Source texts of formatted documents
● ● ● ●
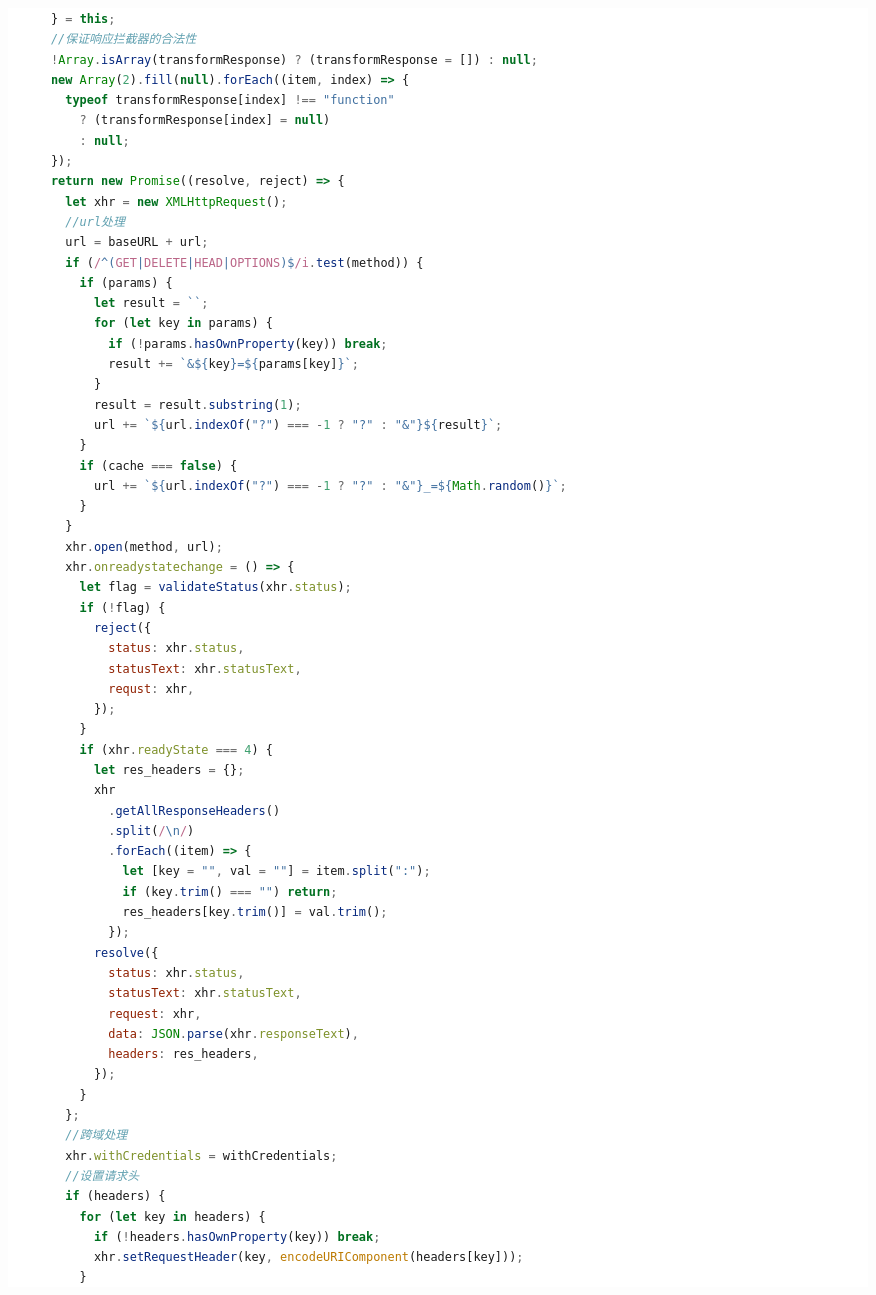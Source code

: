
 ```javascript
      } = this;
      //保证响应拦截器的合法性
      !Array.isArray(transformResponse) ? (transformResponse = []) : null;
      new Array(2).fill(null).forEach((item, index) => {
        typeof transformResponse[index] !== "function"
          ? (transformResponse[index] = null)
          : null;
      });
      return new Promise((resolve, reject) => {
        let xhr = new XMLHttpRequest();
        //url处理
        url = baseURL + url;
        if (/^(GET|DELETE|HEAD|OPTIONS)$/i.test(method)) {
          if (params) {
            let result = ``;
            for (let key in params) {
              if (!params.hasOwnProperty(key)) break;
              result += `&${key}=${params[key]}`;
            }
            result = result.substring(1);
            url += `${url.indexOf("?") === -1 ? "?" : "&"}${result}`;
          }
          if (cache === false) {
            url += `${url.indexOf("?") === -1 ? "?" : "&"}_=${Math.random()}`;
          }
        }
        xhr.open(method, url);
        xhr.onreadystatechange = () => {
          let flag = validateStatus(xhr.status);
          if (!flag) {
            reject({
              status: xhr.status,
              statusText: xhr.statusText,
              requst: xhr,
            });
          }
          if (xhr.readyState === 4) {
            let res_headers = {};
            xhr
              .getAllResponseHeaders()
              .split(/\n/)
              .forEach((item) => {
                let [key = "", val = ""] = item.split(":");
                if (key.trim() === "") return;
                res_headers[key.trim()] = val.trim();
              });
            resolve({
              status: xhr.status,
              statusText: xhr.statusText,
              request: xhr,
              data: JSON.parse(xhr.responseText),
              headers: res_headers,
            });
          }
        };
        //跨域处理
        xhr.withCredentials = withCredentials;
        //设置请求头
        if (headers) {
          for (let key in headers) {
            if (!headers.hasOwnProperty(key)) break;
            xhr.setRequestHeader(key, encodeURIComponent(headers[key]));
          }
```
● ● ● ●
* [Assignment] Report how many lines of the data hold the string "resolve"; give only the number.

* [Response] 2